* **GOAL OF THE EXERCISE**
Look over the entries below. Report how many lines hold the word "basierte", and only that.

[Collected data]

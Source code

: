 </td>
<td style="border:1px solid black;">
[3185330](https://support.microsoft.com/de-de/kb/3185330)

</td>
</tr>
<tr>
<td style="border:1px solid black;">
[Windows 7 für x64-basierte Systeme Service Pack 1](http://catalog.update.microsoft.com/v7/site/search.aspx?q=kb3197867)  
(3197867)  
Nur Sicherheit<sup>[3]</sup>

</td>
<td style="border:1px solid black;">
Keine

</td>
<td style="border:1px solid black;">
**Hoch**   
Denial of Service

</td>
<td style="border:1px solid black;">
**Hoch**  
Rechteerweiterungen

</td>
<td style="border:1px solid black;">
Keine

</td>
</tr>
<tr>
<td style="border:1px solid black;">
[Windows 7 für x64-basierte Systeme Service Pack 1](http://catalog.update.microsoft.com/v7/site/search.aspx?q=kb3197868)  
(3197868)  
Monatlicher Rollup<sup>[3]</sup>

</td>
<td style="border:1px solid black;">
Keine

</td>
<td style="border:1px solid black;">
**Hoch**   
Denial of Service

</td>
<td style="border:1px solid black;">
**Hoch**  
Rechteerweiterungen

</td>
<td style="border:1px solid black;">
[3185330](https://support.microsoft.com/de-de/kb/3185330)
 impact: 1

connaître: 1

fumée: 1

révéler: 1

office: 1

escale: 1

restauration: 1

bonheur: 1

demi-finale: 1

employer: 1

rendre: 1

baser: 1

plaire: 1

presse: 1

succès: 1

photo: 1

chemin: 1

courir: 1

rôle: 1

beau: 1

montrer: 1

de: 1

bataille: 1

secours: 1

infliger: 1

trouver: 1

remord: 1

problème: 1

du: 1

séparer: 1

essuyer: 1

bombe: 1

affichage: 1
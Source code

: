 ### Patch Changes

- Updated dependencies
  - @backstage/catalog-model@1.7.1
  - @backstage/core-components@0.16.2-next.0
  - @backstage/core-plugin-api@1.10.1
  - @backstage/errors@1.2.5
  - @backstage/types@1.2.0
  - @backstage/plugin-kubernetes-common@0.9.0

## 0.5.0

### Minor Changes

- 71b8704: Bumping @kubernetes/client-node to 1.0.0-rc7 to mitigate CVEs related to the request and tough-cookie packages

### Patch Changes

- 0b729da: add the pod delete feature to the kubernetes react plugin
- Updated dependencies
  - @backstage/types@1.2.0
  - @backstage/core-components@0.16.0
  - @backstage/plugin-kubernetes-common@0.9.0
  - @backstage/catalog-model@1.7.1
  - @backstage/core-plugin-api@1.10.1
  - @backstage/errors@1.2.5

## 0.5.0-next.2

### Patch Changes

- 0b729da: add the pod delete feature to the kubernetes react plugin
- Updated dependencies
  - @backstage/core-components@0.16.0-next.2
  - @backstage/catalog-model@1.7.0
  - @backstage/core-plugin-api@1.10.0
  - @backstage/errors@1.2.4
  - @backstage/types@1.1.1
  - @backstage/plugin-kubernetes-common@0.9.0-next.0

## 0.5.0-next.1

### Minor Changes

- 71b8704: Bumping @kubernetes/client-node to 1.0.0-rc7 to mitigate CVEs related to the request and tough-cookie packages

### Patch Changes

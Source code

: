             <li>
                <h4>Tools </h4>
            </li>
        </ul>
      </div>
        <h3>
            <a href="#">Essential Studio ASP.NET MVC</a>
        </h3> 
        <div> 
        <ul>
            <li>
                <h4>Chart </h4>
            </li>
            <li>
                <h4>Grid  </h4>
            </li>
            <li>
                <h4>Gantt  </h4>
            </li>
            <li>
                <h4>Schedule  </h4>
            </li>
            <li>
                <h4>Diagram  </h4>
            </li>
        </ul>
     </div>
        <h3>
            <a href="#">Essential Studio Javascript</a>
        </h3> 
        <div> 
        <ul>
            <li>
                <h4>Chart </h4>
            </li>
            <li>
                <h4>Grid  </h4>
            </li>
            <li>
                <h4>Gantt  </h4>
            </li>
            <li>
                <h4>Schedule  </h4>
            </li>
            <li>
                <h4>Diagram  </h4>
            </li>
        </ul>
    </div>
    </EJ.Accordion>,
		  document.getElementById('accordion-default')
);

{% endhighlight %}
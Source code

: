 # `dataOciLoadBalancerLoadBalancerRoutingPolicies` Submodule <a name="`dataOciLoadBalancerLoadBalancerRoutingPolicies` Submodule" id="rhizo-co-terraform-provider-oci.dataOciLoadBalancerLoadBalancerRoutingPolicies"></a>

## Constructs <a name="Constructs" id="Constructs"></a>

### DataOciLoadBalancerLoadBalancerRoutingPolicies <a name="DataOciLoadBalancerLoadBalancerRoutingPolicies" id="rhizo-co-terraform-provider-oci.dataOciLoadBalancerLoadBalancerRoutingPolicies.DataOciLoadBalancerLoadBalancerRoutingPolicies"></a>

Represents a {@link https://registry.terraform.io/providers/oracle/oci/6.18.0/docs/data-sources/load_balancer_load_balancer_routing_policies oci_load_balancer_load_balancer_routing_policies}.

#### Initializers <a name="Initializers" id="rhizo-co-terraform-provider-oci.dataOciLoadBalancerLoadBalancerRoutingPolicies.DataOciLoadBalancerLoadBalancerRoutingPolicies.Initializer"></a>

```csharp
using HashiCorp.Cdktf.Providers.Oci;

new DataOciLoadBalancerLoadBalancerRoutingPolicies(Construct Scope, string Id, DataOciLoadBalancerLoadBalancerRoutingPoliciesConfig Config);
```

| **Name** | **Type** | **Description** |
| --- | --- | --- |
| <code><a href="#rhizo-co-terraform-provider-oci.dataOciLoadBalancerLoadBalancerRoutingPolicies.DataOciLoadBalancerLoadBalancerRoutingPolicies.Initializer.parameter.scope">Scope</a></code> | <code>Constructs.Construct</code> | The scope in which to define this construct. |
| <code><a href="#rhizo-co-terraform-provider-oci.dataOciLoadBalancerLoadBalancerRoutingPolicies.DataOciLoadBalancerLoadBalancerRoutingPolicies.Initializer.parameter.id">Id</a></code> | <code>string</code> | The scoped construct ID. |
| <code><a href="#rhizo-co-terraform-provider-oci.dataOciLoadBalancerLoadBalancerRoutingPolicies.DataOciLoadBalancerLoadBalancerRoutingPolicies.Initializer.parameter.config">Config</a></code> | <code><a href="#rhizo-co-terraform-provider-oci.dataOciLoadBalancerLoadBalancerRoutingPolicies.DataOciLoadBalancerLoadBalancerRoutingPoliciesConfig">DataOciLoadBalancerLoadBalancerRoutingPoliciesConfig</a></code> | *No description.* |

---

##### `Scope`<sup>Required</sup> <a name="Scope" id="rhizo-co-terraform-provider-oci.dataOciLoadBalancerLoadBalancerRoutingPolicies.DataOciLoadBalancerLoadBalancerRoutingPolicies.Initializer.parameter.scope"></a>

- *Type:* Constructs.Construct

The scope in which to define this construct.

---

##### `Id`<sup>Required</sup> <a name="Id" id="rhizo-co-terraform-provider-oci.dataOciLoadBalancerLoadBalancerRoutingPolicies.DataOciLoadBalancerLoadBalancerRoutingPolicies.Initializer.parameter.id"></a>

* **ANSWER BOX**
2